◆ **What the task asks**:
Your task is to copy the stretch of lines in the records below that begins with the line containing "1 years old|830|" and ends with the line containing "1. **查看日志**：运行应用时注意控制台输出", exactly as written, with nothing added.

* * * * * * * * *

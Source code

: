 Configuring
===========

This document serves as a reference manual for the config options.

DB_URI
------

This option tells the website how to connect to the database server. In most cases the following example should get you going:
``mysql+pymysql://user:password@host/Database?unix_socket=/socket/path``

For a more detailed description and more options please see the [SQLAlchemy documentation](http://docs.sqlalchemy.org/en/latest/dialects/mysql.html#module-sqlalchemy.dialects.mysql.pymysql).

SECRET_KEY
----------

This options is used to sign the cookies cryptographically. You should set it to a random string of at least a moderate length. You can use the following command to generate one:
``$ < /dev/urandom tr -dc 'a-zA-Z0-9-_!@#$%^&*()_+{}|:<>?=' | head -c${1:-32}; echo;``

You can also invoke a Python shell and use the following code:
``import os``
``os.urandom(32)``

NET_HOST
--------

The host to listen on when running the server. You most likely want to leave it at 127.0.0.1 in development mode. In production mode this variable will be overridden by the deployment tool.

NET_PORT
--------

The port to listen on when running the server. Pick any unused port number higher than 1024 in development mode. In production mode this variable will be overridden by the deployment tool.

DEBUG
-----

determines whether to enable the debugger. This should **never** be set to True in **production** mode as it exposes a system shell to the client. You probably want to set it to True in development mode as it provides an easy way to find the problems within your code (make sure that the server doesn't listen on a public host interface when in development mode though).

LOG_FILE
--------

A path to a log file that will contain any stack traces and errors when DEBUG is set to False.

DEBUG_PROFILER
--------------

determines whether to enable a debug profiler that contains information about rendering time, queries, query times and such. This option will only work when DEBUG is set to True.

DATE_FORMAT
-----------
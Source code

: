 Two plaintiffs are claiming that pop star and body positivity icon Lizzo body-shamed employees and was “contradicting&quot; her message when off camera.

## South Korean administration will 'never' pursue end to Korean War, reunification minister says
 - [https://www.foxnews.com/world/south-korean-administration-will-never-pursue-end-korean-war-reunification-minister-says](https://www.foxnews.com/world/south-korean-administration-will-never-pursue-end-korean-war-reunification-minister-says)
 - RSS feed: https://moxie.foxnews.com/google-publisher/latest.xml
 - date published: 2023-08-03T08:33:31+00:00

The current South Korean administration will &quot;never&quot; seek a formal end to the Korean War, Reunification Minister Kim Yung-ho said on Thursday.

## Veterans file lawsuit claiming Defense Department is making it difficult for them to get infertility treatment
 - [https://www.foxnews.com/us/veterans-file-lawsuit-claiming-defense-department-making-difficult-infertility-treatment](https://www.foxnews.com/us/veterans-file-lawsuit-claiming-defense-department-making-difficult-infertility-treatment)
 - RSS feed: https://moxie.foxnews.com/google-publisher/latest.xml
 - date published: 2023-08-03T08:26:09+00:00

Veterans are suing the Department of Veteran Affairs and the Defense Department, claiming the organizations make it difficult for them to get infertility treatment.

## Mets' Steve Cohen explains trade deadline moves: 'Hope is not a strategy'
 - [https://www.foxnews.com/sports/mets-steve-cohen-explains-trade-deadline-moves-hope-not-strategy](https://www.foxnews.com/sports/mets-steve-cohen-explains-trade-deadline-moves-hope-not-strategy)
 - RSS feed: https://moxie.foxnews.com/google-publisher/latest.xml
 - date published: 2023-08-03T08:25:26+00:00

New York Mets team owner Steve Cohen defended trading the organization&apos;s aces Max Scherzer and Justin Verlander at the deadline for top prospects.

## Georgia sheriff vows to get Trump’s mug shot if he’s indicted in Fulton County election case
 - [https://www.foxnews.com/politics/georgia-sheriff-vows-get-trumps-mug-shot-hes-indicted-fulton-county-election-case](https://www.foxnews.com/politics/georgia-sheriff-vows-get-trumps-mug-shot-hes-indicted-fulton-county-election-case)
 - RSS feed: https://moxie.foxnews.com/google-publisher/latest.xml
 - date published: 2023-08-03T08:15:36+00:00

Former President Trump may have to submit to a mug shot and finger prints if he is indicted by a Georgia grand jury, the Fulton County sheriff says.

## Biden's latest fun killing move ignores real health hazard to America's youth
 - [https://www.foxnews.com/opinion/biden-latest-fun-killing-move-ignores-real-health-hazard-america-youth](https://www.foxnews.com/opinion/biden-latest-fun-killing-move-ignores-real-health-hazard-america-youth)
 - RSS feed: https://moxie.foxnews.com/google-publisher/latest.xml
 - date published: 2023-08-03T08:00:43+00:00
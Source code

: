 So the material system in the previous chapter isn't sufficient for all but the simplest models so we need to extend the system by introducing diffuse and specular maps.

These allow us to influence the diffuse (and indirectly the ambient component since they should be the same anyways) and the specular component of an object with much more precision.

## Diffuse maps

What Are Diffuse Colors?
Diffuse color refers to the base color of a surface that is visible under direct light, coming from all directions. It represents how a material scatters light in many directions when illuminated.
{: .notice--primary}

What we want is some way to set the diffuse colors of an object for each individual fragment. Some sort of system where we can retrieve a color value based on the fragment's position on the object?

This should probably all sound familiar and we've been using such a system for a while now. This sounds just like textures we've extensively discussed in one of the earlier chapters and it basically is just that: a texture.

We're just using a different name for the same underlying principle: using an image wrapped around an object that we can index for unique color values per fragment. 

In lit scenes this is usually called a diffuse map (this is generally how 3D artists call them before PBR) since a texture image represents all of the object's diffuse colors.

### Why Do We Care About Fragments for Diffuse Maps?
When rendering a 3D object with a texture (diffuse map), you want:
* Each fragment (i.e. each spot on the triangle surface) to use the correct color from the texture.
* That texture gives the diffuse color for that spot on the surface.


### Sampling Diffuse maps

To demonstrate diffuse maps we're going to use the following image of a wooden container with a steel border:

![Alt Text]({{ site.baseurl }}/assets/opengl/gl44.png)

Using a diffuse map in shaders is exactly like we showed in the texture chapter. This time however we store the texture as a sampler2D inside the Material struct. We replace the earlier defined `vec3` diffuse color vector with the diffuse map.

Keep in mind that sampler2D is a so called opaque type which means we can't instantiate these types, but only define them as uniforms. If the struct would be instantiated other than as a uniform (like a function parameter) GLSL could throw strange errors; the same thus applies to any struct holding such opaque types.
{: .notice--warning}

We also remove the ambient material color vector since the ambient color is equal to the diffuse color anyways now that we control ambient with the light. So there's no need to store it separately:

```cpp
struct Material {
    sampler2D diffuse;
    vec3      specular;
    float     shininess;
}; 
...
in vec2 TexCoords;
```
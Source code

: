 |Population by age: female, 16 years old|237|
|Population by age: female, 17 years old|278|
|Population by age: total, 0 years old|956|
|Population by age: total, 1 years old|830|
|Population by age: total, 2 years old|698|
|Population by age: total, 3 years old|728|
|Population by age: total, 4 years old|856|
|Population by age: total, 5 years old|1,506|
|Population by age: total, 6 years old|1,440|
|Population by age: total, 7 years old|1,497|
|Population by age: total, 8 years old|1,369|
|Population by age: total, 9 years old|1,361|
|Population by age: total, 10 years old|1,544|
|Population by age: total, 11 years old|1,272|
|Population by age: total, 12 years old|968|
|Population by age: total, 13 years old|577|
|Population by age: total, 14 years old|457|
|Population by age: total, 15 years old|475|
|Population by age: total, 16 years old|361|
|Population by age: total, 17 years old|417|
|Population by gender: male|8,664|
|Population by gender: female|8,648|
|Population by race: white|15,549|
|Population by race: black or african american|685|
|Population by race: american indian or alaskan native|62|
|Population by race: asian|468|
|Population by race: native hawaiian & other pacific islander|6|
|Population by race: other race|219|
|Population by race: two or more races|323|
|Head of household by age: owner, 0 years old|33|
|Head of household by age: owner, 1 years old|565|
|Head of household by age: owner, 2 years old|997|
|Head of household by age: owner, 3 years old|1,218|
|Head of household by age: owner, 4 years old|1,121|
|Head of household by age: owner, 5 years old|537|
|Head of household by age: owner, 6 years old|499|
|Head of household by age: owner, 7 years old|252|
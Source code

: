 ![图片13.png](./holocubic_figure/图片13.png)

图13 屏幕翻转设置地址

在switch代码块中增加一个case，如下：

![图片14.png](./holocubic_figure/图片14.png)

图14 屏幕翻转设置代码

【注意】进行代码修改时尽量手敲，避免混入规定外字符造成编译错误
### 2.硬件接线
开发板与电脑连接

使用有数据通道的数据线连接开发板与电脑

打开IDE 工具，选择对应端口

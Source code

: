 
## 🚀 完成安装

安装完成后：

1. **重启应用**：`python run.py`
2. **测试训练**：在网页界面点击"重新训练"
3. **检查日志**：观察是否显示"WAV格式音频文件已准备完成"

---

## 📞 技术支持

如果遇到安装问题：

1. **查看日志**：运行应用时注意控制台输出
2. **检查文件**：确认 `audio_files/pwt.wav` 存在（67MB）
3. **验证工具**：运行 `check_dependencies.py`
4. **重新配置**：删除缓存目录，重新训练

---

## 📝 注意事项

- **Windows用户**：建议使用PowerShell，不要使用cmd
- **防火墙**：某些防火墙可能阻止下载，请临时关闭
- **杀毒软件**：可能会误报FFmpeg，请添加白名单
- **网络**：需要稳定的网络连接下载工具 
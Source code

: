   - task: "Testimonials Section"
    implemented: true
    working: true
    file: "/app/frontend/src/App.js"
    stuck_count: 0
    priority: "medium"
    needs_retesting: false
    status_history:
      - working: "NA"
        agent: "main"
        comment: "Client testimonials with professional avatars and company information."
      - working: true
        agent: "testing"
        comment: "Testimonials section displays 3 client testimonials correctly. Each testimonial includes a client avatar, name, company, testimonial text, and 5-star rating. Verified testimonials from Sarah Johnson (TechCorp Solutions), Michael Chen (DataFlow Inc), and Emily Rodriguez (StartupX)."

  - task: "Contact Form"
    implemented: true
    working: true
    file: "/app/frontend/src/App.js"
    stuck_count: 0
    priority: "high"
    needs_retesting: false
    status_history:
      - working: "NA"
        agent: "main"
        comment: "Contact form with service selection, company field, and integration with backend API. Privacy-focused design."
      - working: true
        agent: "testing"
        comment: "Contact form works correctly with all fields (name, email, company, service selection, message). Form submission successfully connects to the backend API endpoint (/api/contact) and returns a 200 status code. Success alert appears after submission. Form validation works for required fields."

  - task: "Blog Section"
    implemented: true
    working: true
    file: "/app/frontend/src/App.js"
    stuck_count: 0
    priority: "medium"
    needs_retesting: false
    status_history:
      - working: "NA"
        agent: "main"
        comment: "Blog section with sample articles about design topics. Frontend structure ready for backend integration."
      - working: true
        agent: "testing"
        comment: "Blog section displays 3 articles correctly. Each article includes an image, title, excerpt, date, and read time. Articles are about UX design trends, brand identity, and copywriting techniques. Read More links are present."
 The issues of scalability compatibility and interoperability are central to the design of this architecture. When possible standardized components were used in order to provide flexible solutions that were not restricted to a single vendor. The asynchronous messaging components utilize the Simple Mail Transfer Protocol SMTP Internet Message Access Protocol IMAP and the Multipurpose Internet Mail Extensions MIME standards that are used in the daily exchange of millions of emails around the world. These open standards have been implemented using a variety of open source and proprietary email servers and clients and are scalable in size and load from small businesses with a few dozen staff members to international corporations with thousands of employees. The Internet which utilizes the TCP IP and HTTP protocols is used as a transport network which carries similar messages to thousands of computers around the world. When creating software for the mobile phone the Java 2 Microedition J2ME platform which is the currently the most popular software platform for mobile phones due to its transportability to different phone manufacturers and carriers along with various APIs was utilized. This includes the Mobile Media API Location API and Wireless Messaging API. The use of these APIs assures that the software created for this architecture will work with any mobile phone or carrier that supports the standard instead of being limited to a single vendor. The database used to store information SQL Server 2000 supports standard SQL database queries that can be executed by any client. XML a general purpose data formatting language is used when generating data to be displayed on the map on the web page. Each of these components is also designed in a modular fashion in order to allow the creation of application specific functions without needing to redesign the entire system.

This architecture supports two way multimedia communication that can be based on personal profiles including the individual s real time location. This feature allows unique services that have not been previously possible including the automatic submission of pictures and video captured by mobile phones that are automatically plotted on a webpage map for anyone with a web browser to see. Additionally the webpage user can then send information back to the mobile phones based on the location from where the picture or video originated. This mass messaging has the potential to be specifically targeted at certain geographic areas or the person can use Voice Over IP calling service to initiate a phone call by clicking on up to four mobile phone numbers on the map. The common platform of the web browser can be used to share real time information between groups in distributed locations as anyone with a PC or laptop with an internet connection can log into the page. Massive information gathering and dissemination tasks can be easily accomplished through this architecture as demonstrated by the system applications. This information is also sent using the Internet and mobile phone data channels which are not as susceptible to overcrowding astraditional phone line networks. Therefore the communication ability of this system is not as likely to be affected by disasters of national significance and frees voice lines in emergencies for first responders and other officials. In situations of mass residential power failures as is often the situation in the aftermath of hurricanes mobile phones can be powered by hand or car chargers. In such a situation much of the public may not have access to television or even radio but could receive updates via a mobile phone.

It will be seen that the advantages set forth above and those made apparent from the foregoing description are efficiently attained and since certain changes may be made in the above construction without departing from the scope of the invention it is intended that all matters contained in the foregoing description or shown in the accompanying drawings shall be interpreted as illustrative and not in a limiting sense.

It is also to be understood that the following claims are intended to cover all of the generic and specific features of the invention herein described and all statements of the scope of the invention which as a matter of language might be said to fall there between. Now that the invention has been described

* * * * * * * * *

◆ **Solution to this exercise**:
|Population by age: total, 1 years old|830|
|Population by age: total, 2 years old|698|
|Population by age: total, 3 years old|728|
|Population by age: total, 4 years old|856|
|Population by age: total, 5 years old|1,506|
|Population by age: total, 6 years old|1,440|
|Population by age: total, 7 years old|1,497|
|Population by age: total, 8 years old|1,369|
|Population by age: total, 9 years old|1,361|
|Population by age: total, 10 years old|1,544|
|Population by age: total, 11 years old|1,272|
|Population by age: total, 12 years old|968|
|Population by age: total, 13 years old|577|
|Population by age: total, 14 years old|457|
|Population by age: total, 15 years old|475|
|Population by age: total, 16 years old|361|
|Population by age: total, 17 years old|417|
|Population by gender: male|8,664|
|Population by gender: female|8,648|
|Population by race: white|15,549|
|Population by race: black or african american|685|
|Population by race: american indian or alaskan native|62|
|Population by race: asian|468|
|Population by race: native hawaiian & other pacific islander|6|
|Population by race: other race|219|
|Population by race: two or more races|323|
|Head of household by age: owner, 0 years old|33|
|Head of household by age: owner, 1 years old|565|
|Head of household by age: owner, 2 years old|997|
|Head of household by age: owner, 3 years old|1,218|
|Head of household by age: owner, 4 years old|1,121|
|Head of household by age: owner, 5 years old|537|
|Head of household by age: owner, 6 years old|499|
|Head of household by age: owner, 7 years old|252|
Source code

: ![图片13.png](./holocubic_figure/图片13.png)

图13 屏幕翻转设置地址

在switch代码块中增加一个case，如下：

![图片14.png](./holocubic_figure/图片14.png)

图14 屏幕翻转设置代码

【注意】进行代码修改时尽量手敲，避免混入规定外字符造成编译错误
### 2.硬件接线
开发板与电脑连接

使用有数据通道的数据线连接开发板与电脑

打开IDE 工具，选择对应端口

Source code

: 
## 🚀 完成安装

安装完成后：

1. **重启应用**：`python run.py`
2. **测试训练**：在网页界面点击"重新训练"
3. **检查日志**：观察是否显示"WAV格式音频文件已准备完成"

---

## 📞 技术支持

如果遇到安装问题：

1. **查看日志**：运行应用时注意控制台输出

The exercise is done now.